FXStreet (Córdoba) - The BBH analyst team notes that in the currency markets, many are getting excited about the possible continuation of the bullish dollar trend. The FOMC minutes, the dissent in the BOE’s MPC and the recent data out of the EU and Japan reminds us the differences between major central banks.
“In the currency markets, many are getting excited about the possible continuation of the bullish dollar trend. The euro has fallen against the dollar for the last 4 sessions, making new lows for the year after falling nearly 5.5% since the May highs. Sterling has also followed suit, though less enthusiastically, down about 3.5% since the July highs. The yen has fallen in eight of the last nine sessions.At ¥103.77, the dollar broke out of the range and threatening the key ¥104.0, which was the high in early April. If that is breached, we are back to January levels”.
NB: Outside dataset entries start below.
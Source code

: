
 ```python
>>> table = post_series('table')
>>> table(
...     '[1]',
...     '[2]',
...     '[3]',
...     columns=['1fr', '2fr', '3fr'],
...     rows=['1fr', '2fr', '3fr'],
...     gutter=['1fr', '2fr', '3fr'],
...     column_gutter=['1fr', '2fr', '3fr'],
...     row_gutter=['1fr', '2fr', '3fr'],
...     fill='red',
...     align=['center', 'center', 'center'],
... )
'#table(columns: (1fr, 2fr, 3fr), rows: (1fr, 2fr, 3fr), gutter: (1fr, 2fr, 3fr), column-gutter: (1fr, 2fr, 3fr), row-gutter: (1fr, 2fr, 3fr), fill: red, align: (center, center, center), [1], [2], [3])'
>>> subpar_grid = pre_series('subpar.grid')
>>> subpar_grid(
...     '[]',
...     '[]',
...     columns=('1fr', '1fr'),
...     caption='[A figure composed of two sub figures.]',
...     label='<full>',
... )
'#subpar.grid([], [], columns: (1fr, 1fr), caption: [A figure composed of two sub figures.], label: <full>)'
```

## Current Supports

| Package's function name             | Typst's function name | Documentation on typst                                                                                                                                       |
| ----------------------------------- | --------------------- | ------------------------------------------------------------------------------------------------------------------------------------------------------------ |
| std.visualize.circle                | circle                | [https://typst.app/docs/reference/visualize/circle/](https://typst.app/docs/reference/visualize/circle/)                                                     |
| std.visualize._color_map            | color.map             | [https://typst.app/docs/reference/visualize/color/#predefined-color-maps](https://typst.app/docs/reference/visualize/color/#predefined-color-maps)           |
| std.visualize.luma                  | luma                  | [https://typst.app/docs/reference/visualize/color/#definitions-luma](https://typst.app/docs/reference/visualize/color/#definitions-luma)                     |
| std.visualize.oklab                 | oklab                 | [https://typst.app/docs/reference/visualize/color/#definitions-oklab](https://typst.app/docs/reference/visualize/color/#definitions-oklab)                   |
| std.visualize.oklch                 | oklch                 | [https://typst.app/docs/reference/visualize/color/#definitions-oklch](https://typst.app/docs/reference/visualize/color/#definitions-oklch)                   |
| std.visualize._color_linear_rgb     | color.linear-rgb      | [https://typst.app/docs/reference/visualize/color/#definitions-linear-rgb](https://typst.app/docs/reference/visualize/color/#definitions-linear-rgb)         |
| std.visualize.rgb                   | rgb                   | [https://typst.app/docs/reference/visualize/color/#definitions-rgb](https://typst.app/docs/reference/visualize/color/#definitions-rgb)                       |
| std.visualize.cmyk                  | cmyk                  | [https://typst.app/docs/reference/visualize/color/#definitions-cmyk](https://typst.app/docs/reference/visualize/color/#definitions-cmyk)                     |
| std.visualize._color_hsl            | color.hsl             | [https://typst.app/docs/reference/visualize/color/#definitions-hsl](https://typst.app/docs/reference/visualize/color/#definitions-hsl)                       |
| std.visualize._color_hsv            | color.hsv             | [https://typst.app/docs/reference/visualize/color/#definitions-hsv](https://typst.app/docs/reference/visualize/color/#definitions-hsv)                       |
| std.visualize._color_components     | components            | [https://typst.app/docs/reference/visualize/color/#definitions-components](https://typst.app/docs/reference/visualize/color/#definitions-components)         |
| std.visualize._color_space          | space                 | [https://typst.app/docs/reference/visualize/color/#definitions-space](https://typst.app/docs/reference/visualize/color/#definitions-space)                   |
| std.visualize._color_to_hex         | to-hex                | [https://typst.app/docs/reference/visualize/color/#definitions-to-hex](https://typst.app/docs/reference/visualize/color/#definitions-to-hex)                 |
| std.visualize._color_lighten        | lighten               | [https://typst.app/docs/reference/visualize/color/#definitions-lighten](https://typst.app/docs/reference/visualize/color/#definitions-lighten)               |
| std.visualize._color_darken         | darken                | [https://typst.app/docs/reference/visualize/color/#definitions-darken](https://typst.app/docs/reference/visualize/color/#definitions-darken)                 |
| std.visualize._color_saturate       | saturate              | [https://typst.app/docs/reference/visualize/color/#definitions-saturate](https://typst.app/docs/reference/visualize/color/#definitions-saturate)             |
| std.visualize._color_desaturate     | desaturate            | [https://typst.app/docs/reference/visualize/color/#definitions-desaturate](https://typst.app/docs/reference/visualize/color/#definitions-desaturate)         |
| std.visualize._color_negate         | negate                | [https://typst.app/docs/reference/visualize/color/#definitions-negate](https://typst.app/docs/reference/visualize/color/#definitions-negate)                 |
“Of course, relative moves in the fixed income space have been mostly consistent with these trends and the well understood policy differences between major central banks. For example, the spread between US and German 10-year yields started to widen again, now at 144 bp (in favor of the US). The spread had stalled around 120 bp between April and mid-June, but has now resumed its upward trend. The US-UK spread is back to flat after favoring the UK since early April, bottoming at -15 bp”.
“Indeed, markets seem to be once again falling under the familiar constellation of the US and UK on the hawkish side and the ECB and the BOJ on the dovish. This perception was reinforced this week by the two dissenting votes from the BoE in favor of hikes and the recent string of soft data from the EU and Japan”.